(Items from a data source)
====
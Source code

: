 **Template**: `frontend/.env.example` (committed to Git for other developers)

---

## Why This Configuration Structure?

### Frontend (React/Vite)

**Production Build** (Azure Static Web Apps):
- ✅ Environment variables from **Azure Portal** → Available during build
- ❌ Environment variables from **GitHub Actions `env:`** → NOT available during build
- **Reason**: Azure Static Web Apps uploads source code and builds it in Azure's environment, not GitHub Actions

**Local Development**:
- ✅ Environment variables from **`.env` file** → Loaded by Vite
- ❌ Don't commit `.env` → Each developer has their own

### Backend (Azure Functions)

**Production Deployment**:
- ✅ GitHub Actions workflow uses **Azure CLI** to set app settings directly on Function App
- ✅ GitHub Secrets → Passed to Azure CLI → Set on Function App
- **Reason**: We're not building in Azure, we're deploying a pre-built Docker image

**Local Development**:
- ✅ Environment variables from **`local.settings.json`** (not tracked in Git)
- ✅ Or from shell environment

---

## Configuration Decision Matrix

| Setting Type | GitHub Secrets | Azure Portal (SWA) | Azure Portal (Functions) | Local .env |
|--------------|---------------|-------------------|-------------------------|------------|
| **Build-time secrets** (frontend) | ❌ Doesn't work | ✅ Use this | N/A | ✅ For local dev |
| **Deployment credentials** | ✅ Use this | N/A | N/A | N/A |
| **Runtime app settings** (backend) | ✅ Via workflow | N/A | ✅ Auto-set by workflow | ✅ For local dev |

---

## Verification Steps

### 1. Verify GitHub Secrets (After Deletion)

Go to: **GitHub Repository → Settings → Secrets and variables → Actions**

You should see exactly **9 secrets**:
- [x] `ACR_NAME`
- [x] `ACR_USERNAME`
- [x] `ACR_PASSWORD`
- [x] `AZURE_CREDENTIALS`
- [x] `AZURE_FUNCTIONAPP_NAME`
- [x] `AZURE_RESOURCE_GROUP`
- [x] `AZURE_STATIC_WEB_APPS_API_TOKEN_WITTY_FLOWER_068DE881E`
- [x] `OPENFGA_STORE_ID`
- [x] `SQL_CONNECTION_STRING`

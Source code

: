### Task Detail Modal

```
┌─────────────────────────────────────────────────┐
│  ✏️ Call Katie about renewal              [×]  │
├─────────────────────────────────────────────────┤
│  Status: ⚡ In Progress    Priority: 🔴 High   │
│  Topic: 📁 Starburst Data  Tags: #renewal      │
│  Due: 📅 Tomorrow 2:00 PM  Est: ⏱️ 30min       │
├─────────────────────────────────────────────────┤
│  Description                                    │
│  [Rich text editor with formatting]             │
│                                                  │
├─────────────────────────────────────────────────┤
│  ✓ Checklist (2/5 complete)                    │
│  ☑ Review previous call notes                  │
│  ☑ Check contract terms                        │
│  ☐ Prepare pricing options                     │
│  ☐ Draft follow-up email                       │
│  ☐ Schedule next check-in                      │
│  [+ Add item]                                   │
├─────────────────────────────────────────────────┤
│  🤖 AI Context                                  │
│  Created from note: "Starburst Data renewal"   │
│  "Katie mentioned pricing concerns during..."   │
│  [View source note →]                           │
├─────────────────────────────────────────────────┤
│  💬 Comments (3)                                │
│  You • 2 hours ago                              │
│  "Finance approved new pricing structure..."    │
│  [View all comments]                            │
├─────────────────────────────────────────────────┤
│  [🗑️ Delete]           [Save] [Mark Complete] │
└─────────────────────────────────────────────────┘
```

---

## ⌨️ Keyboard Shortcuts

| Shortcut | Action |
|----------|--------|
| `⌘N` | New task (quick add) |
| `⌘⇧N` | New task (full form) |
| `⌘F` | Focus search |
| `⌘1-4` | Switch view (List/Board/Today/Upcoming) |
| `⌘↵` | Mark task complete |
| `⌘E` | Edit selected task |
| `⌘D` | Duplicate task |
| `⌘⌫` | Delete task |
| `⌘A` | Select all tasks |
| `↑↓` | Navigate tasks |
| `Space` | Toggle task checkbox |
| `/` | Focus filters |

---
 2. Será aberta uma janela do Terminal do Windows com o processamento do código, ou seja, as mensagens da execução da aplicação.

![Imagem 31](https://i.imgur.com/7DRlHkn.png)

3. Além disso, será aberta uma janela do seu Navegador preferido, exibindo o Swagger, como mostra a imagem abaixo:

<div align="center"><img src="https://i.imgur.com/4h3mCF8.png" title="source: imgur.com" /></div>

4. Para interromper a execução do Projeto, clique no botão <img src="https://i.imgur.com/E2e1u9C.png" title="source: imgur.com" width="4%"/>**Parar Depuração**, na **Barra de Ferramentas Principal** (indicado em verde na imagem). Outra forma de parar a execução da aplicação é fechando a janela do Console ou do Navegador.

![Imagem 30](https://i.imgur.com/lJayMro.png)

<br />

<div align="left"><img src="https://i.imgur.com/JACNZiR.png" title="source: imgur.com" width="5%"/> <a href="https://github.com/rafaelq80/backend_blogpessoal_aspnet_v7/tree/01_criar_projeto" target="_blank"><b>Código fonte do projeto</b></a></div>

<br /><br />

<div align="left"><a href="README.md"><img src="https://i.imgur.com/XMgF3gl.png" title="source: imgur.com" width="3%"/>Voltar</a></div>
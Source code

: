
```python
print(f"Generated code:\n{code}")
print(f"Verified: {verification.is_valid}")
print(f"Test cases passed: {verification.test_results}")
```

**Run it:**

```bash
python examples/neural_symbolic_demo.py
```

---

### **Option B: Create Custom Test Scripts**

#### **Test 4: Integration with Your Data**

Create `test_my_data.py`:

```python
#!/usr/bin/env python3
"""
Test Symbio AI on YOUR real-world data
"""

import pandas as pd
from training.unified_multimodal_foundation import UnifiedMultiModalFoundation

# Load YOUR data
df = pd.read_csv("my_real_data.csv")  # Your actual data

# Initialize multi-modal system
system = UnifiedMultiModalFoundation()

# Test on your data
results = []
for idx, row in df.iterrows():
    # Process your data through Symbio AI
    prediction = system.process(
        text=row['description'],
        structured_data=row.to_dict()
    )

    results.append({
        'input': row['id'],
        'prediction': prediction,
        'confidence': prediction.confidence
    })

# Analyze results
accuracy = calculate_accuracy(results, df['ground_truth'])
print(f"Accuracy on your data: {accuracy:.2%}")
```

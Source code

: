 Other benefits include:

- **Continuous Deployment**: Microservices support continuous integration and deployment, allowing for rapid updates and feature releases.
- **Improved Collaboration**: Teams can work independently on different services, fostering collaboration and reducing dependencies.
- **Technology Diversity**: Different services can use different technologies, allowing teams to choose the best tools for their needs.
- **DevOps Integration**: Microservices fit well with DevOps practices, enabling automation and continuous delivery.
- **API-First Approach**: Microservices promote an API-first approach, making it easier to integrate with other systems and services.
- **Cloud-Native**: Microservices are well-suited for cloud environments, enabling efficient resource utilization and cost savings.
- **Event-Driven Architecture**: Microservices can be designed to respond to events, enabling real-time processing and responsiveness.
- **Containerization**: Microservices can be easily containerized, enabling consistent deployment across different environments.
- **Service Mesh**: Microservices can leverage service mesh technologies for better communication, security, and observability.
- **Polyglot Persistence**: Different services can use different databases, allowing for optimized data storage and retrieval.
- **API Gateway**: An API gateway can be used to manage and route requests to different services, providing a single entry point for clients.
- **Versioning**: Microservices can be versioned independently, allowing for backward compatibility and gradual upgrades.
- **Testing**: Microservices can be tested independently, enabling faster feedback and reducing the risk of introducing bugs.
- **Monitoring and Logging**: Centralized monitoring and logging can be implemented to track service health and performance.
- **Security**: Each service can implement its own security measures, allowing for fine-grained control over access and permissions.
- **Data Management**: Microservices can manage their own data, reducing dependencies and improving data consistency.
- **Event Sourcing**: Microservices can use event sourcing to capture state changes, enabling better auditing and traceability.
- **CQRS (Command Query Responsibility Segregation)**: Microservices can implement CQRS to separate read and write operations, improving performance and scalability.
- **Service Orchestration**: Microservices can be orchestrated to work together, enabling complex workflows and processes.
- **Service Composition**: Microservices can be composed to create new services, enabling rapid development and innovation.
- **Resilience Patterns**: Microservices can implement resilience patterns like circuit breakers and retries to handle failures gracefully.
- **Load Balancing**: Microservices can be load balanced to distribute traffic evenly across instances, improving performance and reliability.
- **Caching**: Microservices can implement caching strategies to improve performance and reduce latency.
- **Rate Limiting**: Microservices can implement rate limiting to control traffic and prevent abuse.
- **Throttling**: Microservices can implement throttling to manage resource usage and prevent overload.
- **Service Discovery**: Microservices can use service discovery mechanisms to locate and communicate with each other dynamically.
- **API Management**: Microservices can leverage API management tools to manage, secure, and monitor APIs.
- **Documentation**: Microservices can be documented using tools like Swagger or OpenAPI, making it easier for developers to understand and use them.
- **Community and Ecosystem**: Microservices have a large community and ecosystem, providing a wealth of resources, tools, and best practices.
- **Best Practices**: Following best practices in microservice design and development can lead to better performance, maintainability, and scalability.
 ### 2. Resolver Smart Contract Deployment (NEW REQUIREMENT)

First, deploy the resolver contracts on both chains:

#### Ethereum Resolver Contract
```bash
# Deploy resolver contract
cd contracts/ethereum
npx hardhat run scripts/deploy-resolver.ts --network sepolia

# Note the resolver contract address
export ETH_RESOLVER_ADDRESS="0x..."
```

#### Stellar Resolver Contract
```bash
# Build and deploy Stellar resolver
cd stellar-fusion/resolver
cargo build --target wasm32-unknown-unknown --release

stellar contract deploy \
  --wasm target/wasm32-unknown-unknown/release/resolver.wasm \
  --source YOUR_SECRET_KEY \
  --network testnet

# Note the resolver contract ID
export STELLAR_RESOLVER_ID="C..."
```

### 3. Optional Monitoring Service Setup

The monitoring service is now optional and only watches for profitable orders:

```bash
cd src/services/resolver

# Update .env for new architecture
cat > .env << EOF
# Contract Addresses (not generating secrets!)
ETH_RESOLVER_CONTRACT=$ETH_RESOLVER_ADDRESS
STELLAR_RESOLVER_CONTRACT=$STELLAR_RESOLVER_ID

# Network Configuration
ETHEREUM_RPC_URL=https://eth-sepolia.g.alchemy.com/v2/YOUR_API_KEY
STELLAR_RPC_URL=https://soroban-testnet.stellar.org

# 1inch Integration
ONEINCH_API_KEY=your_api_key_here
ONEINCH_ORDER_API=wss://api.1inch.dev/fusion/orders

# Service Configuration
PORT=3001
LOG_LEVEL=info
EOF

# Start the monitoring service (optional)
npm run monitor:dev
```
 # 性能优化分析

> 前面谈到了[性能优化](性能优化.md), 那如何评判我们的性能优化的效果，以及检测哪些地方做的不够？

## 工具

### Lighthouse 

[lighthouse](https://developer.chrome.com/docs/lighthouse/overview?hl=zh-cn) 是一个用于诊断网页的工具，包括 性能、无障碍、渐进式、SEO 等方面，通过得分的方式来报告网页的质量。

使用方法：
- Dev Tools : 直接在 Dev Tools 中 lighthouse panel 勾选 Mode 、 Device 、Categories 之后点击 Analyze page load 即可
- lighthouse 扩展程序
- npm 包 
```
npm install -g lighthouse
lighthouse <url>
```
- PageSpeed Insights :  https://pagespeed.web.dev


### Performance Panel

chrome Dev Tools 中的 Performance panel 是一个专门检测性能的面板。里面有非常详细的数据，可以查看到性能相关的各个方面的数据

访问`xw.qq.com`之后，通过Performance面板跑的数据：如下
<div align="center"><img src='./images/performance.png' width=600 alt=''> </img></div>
====
WHAT TO WORK ON - The answer should be nothing but the number of lines in this data that include "title".

COMPLETED TASK - 4